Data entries
####################

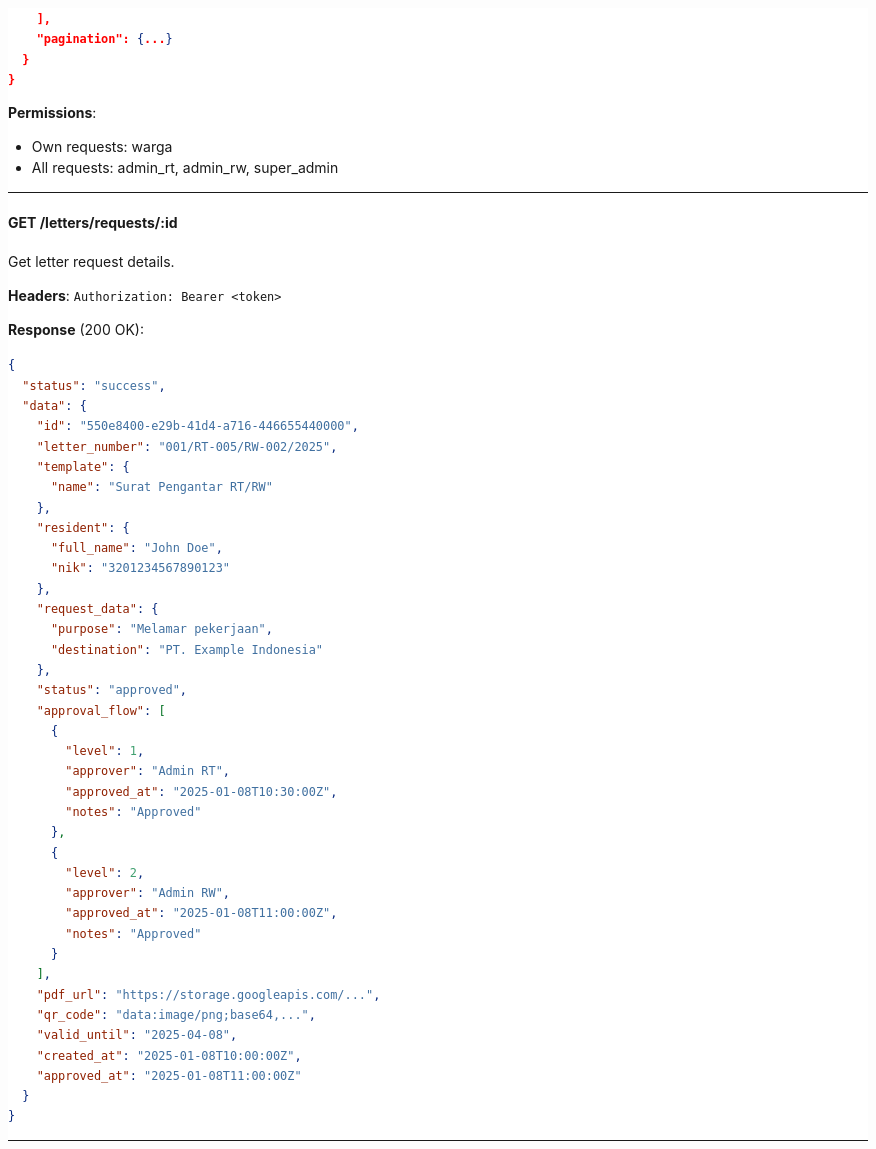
 ```json
    ],
    "pagination": {...}
  }
}
```

**Permissions**:
- Own requests: warga
- All requests: admin_rt, admin_rw, super_admin

---

#### GET /letters/requests/:id

Get letter request details.

**Headers**: `Authorization: Bearer <token>`

**Response** (200 OK):
```json
{
  "status": "success",
  "data": {
    "id": "550e8400-e29b-41d4-a716-446655440000",
    "letter_number": "001/RT-005/RW-002/2025",
    "template": {
      "name": "Surat Pengantar RT/RW"
    },
    "resident": {
      "full_name": "John Doe",
      "nik": "3201234567890123"
    },
    "request_data": {
      "purpose": "Melamar pekerjaan",
      "destination": "PT. Example Indonesia"
    },
    "status": "approved",
    "approval_flow": [
      {
        "level": 1,
        "approver": "Admin RT",
        "approved_at": "2025-01-08T10:30:00Z",
        "notes": "Approved"
      },
      {
        "level": 2,
        "approver": "Admin RW",
        "approved_at": "2025-01-08T11:00:00Z",
        "notes": "Approved"
      }
    ],
    "pdf_url": "https://storage.googleapis.com/...",
    "qr_code": "data:image/png;base64,...",
    "valid_until": "2025-04-08",
    "created_at": "2025-01-08T10:00:00Z",
    "approved_at": "2025-01-08T11:00:00Z"
  }
}
```

---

####################

Requirement =>
Please transcribe each entry exactly, but skip any picture it holds.

Task result =>
 ```json
    ],
    "pagination": {...}
  }
}
```

**Permissions**:
- Own requests: warga
- All requests: admin_rt, admin_rw, super_admin

---

#### GET /letters/requests/:id

Get letter request details.

**Headers**: `Authorization: Bearer <token>`

**Response** (200 OK):
```json
{
  "status": "success",
  "data": {
    "id": "550e8400-e29b-41d4-a716-446655440000",
    "letter_number": "001/RT-005/RW-002/2025",
    "template": {
      "name": "Surat Pengantar RT/RW"
    },
    "resident": {
      "full_name": "John Doe",
      "nik": "3201234567890123"
    },
    "request_data": {
      "purpose": "Melamar pekerjaan",
      "destination": "PT. Example Indonesia"
    },
    "status": "approved",
    "approval_flow": [
      {
        "level": 1,
        "approver": "Admin RT",
        "approved_at": "2025-01-08T10:30:00Z",
        "notes": "Approved"
      },
      {
        "level": 2,
        "approver": "Admin RW",
        "approved_at": "2025-01-08T11:00:00Z",
        "notes": "Approved"
      }
    ],
    "pdf_url": "https://storage.googleapis.com/...",
    "qr_code": "data:image/png;base64,...",
    "valid_until": "2025-04-08",
    "created_at": "2025-01-08T10:00:00Z",
    "approved_at": "2025-01-08T11:00:00Z"
  }
}
```

---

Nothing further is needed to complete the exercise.